● **Supplied records**
◇ ◇ ◇ ◇ ◇ ◇ ◇
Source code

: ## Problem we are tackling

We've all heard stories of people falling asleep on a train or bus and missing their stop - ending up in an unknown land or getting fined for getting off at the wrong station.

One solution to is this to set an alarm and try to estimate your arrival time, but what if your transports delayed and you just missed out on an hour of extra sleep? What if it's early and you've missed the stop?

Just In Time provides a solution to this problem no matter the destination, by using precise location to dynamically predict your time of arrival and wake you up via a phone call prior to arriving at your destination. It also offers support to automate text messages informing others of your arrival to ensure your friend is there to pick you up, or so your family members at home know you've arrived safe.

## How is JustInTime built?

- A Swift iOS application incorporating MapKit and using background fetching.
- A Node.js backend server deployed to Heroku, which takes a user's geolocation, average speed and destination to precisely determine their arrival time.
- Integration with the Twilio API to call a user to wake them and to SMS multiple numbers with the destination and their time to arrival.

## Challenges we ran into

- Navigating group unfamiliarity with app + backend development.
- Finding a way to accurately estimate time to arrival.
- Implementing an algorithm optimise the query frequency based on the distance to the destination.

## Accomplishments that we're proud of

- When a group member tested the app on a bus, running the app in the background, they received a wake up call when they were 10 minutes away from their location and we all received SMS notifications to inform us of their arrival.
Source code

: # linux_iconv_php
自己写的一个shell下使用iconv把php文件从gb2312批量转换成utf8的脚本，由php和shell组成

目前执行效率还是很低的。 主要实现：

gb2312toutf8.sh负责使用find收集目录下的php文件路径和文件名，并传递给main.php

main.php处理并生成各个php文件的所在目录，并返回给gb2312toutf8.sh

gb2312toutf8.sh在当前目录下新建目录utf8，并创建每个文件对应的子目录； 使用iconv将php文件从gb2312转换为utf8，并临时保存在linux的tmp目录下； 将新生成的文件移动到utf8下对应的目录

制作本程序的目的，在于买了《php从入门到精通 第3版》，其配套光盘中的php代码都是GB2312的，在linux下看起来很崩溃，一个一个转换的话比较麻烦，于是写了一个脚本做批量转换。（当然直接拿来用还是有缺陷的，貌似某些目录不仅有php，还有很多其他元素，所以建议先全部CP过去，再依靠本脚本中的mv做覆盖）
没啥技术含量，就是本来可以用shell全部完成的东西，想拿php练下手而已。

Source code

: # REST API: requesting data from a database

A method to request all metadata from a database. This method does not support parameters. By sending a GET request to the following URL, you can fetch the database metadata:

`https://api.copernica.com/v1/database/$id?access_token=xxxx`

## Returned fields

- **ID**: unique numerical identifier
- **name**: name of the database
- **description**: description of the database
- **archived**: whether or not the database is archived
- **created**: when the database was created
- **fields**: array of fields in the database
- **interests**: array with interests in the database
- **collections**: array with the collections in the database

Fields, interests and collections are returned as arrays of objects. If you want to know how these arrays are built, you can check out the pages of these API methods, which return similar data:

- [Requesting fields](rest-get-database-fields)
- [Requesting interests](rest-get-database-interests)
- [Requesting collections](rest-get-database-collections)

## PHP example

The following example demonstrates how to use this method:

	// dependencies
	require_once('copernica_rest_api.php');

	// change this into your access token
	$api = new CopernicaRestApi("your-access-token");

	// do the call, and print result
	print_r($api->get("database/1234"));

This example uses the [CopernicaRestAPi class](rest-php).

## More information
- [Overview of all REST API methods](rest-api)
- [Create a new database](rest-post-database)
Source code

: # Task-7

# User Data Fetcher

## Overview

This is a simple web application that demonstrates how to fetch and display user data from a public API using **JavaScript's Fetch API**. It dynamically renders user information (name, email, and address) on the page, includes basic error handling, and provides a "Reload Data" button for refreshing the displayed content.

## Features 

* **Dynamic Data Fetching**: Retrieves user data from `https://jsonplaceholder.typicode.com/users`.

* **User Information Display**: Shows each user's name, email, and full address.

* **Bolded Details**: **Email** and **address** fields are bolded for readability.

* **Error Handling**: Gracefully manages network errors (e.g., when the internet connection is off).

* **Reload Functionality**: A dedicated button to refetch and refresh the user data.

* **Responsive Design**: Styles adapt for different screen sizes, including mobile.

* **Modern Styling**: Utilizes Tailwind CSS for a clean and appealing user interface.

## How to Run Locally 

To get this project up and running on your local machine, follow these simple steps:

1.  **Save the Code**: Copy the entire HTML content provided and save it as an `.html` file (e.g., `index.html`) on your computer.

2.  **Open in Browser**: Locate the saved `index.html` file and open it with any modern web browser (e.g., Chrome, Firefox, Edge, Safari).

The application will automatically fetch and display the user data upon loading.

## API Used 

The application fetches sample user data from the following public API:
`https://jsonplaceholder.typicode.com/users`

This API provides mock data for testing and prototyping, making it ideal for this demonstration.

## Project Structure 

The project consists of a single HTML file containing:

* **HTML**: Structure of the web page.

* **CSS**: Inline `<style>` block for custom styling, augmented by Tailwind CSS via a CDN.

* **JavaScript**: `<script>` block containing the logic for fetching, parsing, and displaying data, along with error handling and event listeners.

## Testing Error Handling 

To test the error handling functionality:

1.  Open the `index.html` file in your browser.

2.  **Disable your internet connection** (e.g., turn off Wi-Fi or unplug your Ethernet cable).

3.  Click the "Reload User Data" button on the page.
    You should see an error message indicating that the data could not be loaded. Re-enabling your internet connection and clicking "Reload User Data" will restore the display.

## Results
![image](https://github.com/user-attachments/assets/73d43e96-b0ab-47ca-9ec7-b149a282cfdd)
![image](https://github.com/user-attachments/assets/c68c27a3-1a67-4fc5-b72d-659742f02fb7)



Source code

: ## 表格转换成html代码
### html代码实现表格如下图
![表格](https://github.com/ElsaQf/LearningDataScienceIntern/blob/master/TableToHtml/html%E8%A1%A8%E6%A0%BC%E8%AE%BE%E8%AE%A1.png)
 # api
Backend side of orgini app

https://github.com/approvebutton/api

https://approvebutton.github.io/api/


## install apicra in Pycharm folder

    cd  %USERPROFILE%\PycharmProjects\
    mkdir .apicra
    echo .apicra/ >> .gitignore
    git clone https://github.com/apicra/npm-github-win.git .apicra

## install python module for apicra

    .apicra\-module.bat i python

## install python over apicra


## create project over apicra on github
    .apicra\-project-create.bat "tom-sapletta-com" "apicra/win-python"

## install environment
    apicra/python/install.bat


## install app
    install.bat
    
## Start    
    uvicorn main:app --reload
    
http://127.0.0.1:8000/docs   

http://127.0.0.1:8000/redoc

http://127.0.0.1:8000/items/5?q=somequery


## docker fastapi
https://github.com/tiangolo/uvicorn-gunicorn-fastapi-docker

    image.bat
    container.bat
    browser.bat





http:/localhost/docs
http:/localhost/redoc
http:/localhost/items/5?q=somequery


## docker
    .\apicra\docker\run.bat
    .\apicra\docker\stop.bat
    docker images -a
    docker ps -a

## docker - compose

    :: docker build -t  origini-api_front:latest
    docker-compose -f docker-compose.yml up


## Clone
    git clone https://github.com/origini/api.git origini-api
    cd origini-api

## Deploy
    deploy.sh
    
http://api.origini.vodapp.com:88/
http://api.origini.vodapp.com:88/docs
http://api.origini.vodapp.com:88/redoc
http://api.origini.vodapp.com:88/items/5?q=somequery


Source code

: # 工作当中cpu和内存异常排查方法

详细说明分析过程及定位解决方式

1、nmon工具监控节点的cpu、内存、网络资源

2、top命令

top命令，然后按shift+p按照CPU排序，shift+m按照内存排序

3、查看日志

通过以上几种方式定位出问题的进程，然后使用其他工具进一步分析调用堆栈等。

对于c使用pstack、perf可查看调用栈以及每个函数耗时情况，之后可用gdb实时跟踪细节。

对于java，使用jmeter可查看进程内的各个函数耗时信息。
◇ ◇ ◇ ◇ ◇ ◇ ◇
● **Task brief**
Look above for the line holding "Data Fetching**: Retrieves", then set down exactly that line and every line after it up to and including the line holding "Firefox, Edge, Safari).", with nothing else.

● **Answer space**
* **Dynamic Data Fetching**: Retrieves user data from `https://jsonplaceholder.typicode.com/users`.

* **User Information Display**: Shows each user's name, email, and full address.

* **Bolded Details**: **Email** and **address** fields are bolded for readability.

* **Error Handling**: Gracefully manages network errors (e.g., when the internet connection is off).

* **Reload Functionality**: A dedicated button to refetch and refresh the user data.

* **Responsive Design**: Styles adapt for different screen sizes, including mobile.

* **Modern Styling**: Utilizes Tailwind CSS for a clean and appealing user interface.

## How to Run Locally 

To get this project up and running on your local machine, follow these simple steps:

1.  **Save the Code**: Copy the entire HTML content provided and save it as an `.html` file (e.g., `index.html`) on your computer.

2.  **Open in Browser**: Locate the saved `index.html` file and open it with any modern web browser (e.g., Chrome, Firefox, Edge, Safari).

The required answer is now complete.